Un regard ethnographique

Grâce à d'excellentes descriptions de Christian Barat[1], La Réunion dispose de documents très précis sur la marche dans le feu, dont il conte la chronique telle qu'il l'a suivie dans l'île. Il a pris la précaution de faire son relevé ethnographique dans deux temples, l'un de l'est et l'autre de l'ouest de l'île, et le lecteur peut juger que les différences de rituel entre ces temples n'entament en rien leur structure commune, qui est de loin l'essentiel.

Il est inutile de redire ici les détails de ces cérémonies; les ayant vécues à plusieurs reprises dans trois autres temples (La Plaine St-Paul, Saline les Hauts, Trois-Bassins) et ayant également plusieurs fois participé à toute la cérémonie de St Gilles les Hauts que décrit Barat, j'ai recueilli des observations qui recoupent largement ce qui apparaît à sa lecture ; on relève certes des variations, dans l'accent plus ou moins grand mis sur tel ou tel aspect de la cérémonie, dans l'importance des faits de possession, ou dans le nombre des participants, mais il en ressort surtout une remarquable constance dans la structure. Les variations ne dépassent pas celles qu'un chrétien pourrait constater entre des messes dites dans des églises différentes, et comme dans ce cas, la structure, les séquences, les moments forts sont aisément reconnaissables. On perçoit ainsi la solidité du modèle apparemment informel auquel se réfèrent les divers prêtres, modèle qui ne prend pas sa source dans un code explicité ou dans des textes prescriptifs, mais dans ce qui apparaît aux croyants comme les nécessités intrinsèques d'un culte, d'une séquence qu'il s'agit de ne pas négliger, tant l'enjeu est grand. 

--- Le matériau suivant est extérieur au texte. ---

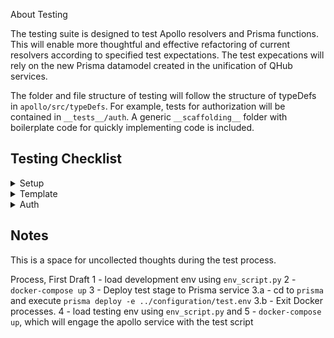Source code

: About Testing

The testing suite is designed to test Apollo resolvers and Prisma functions. This will enable more thoughtful and effective refactoring of current resolvers according to specified test expectations. The test expecations will rely on the new Prisma datamodel created in the unification of QHub services.


The folder and file structure of testing will follow the structure of typeDefs in `apollo/src/typeDefs`. For example, tests for authorization will be contained in `__tests__/auth`. A generic `__scaffolding__` folder with boilerplate code for quickly implementing code is included.


## Testing Checklist
<details>
  <summary>Setup</summary>

  - [ ] Add config folder w/ globalSetup and globalTeardown

</details>
<details>
  <summary>Template</summary>

  - [ ] test 1 intent
  - [ ] test2 intent
  - [ ] test3 intent

</details>
<details>
  <summary>Auth</summary>
  <li>

  - [ ] registration
  - [ ] login
  - [ ] unique emails
  - [ ] invalid token handling

</details>


## Notes
This is a space for uncollected thoughts during the test process.


Process, First Draft
1 - load development env using `env_script.py`
2 - `docker-compose up`
3 - Deploy test stage to Prisma service
3.a - cd to `prisma` and execute `prisma deploy -e ../configuration/test.env`
3.b - Exit Docker processes.
4 - load testing env using `env_script.py` and
5 - `docker-compose up`, which will engage the apollo service with the test script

 Les phases de la fête méritent d'être présentées avec un peu plus de détails, ce qui fait ressortir leur succession en une séquence significative :

Le premier soir ouvre le cycle cérémoniel. Le prêtre et tous ceux qui passeront sur le feu, ainsi que ceux qui, sans aller jusque là, ont fait la promesse de suivre toute la cérémonie, commencent leur carême, fait de privations alimentaires et d'une certaine austérité de comportements. Il durera vingt-cinq jours, jusqu'au remerciement qui suit d'une semaine la marche dans le feu

On désigne cette ouverture du nom d'une phase de la cérémonie qui est la marque essentielle de la journée : l'"ama-kap", c'est-à-dire le passage d'un bracelet (kap, tamoul kappou) au bras droit de chaque marcheur, près d'un point d'eau au cours d'une procession. Ce jour est aussi celui où l'on a confectionné les carlons. Petits édifices destinés à être portés sur la tête de certains marcheurs, ils sont le signe de la présence de l'une des trois déesses. 

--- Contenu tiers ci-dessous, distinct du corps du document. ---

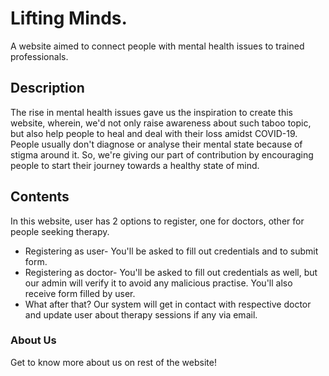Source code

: # Lifting Minds.
 A website aimed to connect people with mental health issues to trained professionals.
## Description ##
The rise in mental health issues gave us the inspiration to create this website, wherein, we'd not only raise awareness about such taboo topic, but also help people to heal and deal with their loss amidst COVID-19. People usually don't diagnose or analyse their mental state because of stigma around it. So, we're giving our part of contribution by encouraging people to start their journey towards a healthy state of mind. 
## Contents ##
In this website, user has 2 options to register, one for doctors, other for people seeking therapy. 
* Registering as user-
  You'll be asked to fill out credentials and to submit form.
* Registering as doctor-
  You'll be asked to fill out credentials as well, but our admin will verify it to avoid any malicious practise. You'll also receive form filled by user.
* What after that?
  Our system will get in contact with respective doctor and update user about therapy sessions if any via email.
### About Us ###
Get to know more about us on rest of the website!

A compter de ce premier jour, se déroulent des cérémonies quotidiennes dans la chapelle où les futurs marcheurs viennent le soir après leur journée de travail et restent dormir la nuit. Une cérémonie a lieu chaque soir[2], avant tout marquée par le récit d'épisodes du Mahabharata par le prêtre, épisodes que bien des marcheurs découvrent à cette occasion, surtout lorsqu'ils ne viennent pas d'un milieu religieux, voire hindou. Il s'agit là de l'un des nombreux espaces de transmission des héritages hindous auprès de la population réunionnaise.

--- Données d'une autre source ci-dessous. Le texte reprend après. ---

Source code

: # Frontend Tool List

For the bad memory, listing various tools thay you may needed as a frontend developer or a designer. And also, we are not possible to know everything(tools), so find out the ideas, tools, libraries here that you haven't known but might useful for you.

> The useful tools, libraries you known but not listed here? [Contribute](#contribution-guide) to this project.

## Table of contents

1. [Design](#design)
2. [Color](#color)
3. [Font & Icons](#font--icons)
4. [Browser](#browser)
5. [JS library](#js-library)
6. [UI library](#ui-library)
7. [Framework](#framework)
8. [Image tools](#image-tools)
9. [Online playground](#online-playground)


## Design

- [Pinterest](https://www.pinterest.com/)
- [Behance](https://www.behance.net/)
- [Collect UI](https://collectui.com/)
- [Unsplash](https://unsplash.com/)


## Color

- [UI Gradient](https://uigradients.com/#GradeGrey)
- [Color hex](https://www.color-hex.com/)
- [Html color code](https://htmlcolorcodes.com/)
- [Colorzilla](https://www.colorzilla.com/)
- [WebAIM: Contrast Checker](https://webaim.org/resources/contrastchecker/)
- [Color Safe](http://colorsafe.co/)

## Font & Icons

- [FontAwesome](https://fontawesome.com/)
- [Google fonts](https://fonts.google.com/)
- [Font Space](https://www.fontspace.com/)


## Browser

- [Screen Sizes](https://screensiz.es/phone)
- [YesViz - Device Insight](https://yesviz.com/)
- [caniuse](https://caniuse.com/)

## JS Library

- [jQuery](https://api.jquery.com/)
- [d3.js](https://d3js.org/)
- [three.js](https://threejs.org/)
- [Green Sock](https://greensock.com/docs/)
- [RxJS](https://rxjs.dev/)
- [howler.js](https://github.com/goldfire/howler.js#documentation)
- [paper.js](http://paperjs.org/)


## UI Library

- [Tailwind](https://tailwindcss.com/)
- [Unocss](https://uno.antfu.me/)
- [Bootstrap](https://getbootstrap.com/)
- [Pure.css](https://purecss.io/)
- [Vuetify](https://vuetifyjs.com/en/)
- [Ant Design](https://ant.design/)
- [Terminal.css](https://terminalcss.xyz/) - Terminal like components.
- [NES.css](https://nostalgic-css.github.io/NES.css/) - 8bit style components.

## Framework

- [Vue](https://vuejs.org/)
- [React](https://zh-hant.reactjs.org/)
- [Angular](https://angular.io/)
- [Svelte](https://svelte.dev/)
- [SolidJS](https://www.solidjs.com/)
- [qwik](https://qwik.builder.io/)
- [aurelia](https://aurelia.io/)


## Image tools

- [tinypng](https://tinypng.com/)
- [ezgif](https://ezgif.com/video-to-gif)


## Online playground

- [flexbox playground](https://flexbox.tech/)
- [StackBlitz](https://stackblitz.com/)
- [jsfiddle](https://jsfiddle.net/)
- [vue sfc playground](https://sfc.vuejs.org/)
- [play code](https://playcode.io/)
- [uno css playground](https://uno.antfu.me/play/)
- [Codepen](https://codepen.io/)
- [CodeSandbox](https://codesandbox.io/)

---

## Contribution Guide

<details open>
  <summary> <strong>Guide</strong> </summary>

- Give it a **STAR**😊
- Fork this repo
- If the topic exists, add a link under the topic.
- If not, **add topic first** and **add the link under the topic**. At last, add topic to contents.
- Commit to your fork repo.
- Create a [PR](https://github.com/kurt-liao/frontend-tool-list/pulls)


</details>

Une semaine avant la marche dans le feu, donc en général dix jours après l'ama-kap a lieu une cérémonie importante, la sortie d'Alvan, Alvan-Katapouli Ce jour inaugure la série de représentations publiques de scènes du Mahabharata, auxquelles participent activement les marcheurs sous la conduite du prêtre. Cette cérémonie qui se déroule le soir, est accompagnée de la représentation de quelques épisodes légendaires rattachées à la figure d'Alvan[3]. Alvan, figure nécessaire à la marche, en raison de son rôle légendaire, entre ainsi en scène. Il entre voilé, et après avoir été honoré, par l'arrosage de lait, son voile est retiré, et l'on découvre qu'il s'agit d'une tête sans corps, très grande, qui se retrouvera face aux marcheurs, à l'extrémité de l'aire de marche, le jour du passage dans le feu.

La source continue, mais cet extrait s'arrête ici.